WHAT IS BEING ASKED
Would you please write out only the lines running from the top of the listing through the one holding "### Термин усменог дела испита у року Јун 2", exactly, with both ends kept and pictures left out?

◇ ◇ ◇ ◇ ◇ ◇ ◇

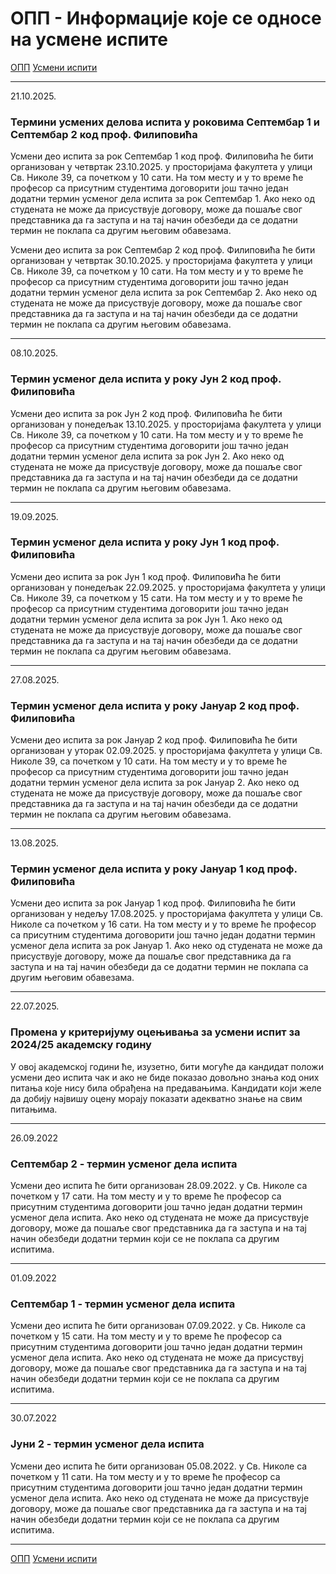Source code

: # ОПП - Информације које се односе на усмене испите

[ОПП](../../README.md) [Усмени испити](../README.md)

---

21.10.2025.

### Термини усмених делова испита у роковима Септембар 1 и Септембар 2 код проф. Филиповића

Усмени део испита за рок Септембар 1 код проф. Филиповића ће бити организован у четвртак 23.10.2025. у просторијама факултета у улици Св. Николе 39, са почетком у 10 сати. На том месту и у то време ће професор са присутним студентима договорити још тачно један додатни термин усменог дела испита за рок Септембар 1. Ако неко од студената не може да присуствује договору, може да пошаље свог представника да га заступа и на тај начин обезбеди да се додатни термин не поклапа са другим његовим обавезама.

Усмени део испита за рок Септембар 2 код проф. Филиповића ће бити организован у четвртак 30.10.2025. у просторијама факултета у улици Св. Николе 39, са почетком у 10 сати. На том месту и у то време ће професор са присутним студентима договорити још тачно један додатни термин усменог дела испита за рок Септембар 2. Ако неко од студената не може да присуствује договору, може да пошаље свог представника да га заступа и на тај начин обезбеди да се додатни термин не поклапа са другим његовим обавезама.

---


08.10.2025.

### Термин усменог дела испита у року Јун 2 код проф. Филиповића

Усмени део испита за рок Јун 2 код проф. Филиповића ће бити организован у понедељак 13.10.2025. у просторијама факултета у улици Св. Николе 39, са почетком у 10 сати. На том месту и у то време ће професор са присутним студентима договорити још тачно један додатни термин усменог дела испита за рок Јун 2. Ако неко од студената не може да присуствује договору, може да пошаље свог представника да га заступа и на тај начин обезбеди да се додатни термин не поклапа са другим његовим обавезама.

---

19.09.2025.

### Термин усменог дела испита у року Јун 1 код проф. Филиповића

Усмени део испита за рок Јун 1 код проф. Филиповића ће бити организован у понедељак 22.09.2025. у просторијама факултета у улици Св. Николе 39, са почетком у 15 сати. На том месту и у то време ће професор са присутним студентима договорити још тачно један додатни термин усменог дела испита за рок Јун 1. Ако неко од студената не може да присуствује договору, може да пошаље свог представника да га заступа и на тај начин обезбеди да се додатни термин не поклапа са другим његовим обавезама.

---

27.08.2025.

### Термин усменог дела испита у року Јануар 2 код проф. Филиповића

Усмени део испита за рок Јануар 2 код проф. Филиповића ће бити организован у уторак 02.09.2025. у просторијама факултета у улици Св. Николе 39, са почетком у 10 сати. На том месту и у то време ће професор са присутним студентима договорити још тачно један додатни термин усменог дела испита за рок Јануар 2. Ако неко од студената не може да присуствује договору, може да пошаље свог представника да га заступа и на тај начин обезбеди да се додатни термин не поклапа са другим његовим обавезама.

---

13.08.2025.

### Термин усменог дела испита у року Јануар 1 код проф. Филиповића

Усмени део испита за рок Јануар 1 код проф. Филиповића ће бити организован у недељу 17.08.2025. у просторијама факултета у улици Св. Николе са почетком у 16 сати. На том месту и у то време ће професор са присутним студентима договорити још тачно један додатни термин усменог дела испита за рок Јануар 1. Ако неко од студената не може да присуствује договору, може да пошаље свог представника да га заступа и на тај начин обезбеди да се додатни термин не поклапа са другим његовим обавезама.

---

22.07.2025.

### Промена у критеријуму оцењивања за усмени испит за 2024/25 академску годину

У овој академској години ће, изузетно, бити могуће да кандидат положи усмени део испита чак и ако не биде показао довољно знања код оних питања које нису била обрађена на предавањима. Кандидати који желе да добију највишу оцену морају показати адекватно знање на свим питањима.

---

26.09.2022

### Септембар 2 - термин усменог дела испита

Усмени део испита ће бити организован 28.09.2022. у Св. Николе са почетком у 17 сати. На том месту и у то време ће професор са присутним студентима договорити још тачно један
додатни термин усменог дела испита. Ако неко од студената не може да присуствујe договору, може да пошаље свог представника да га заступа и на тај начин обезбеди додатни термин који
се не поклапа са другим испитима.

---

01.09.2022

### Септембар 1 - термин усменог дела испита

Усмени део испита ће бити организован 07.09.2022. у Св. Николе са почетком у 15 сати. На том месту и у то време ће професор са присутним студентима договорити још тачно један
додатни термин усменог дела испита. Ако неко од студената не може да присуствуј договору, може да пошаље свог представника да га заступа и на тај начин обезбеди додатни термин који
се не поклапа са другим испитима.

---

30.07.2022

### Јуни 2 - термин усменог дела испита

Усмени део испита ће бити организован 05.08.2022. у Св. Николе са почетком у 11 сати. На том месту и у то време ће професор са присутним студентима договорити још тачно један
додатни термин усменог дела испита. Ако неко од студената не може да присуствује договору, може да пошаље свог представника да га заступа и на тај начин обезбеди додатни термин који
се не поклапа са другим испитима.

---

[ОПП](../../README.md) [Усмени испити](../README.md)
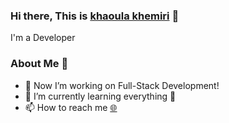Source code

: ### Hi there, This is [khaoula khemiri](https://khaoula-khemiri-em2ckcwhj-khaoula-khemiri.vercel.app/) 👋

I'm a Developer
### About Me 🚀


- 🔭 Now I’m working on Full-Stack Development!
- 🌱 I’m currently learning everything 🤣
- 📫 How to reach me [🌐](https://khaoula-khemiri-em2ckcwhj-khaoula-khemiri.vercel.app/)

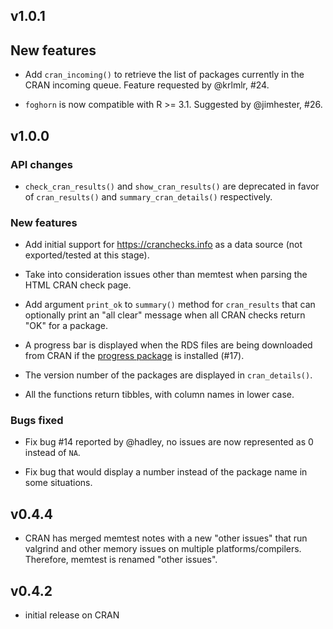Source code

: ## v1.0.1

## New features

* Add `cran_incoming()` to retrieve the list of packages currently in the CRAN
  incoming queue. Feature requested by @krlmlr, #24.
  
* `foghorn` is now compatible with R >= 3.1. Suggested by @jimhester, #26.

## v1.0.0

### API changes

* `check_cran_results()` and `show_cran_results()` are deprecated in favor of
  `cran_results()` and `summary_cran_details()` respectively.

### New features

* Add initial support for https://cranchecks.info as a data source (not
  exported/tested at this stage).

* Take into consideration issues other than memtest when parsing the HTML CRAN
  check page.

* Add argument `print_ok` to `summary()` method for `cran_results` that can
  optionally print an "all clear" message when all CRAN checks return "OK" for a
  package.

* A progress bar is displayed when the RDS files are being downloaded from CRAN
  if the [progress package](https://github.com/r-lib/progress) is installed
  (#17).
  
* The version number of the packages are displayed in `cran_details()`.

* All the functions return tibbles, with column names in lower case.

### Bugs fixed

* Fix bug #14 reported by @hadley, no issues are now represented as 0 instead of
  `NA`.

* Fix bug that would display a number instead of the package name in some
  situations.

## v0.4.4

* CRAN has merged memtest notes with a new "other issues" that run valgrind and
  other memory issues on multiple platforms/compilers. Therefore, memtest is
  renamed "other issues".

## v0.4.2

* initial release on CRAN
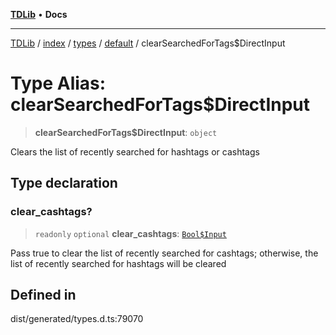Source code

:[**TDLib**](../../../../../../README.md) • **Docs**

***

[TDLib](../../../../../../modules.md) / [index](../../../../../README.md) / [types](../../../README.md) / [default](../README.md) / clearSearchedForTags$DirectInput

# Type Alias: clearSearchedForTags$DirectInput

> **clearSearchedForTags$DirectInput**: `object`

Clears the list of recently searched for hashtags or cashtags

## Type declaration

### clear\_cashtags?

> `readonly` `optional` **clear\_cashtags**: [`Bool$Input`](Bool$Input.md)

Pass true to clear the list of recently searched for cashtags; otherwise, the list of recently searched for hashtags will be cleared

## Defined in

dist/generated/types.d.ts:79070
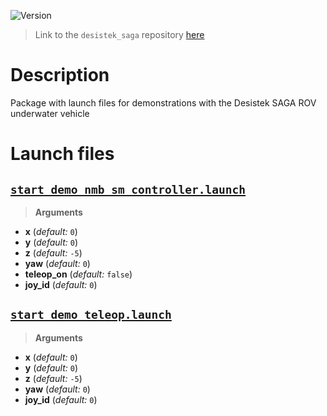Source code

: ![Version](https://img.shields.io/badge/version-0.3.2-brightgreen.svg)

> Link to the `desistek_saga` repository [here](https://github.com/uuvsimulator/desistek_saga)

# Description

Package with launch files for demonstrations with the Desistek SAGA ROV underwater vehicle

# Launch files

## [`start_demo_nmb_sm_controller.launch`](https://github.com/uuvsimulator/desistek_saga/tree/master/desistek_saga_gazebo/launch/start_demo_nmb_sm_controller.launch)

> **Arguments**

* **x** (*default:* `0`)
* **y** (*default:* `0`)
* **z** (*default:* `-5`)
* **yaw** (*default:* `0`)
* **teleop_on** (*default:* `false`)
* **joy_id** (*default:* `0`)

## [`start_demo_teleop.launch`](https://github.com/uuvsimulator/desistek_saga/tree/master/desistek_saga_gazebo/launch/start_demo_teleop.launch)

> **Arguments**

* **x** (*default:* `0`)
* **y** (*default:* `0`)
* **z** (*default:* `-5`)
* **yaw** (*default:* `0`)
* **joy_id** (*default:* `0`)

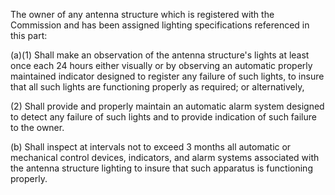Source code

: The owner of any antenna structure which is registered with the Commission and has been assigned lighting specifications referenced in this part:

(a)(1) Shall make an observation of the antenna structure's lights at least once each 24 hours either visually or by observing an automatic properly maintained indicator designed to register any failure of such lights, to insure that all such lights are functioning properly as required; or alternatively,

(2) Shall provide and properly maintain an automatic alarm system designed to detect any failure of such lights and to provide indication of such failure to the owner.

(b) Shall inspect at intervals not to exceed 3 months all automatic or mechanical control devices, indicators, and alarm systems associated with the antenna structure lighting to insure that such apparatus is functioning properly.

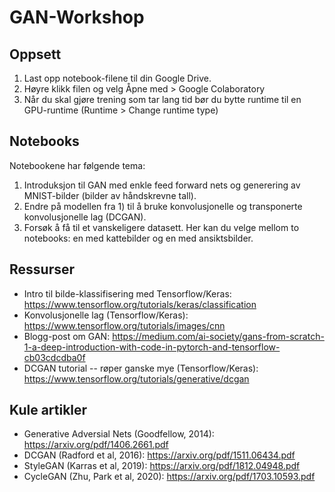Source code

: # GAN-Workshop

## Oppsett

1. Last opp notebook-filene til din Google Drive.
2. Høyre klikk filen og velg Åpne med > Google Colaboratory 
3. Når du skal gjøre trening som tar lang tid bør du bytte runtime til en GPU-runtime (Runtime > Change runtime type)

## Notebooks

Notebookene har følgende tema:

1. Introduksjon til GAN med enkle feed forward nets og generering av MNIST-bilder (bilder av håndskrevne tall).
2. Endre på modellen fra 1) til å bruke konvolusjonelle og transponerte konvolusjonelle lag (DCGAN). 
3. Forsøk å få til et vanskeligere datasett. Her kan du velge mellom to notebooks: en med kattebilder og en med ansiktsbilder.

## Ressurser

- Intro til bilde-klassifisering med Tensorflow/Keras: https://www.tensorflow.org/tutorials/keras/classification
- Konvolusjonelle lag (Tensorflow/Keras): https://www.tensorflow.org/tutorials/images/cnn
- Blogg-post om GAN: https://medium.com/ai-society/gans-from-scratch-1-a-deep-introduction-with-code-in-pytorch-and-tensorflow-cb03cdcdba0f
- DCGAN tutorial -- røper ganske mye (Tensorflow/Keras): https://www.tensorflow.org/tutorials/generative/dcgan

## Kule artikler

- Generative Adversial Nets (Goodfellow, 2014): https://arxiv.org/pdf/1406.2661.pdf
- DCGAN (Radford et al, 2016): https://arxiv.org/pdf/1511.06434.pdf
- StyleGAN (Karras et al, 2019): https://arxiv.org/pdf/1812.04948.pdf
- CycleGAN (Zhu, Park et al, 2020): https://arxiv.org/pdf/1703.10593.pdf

◇ ◇ ◇ ◇ ◇ ◇ ◇

ANSWER TO THE EXERCISE
Source code

: # ОПП - Информације које се односе на усмене испите

[ОПП](../../README.md) [Усмени испити](../README.md)

---

21.10.2025.

### Термини усмених делова испита у роковима Септембар 1 и Септембар 2 код проф. Филиповића

Усмени део испита за рок Септембар 1 код проф. Филиповића ће бити организован у четвртак 23.10.2025. у просторијама факултета у улици Св. Николе 39, са почетком у 10 сати. На том месту и у то време ће професор са присутним студентима договорити још тачно један додатни термин усменог дела испита за рок Септембар 1. Ако неко од студената не може да присуствује договору, може да пошаље свог представника да га заступа и на тај начин обезбеди да се додатни термин не поклапа са другим његовим обавезама.

Усмени део испита за рок Септембар 2 код проф. Филиповића ће бити организован у четвртак 30.10.2025. у просторијама факултета у улици Св. Николе 39, са почетком у 10 сати. На том месту и у то време ће професор са присутним студентима договорити још тачно један додатни термин усменог дела испита за рок Септембар 2. Ако неко од студената не може да присуствује договору, може да пошаље свог представника да га заступа и на тај начин обезбеди да се додатни термин не поклапа са другим његовим обавезама.

---


08.10.2025.

### Термин усменог дела испита у року Јун 2 код проф. Филиповића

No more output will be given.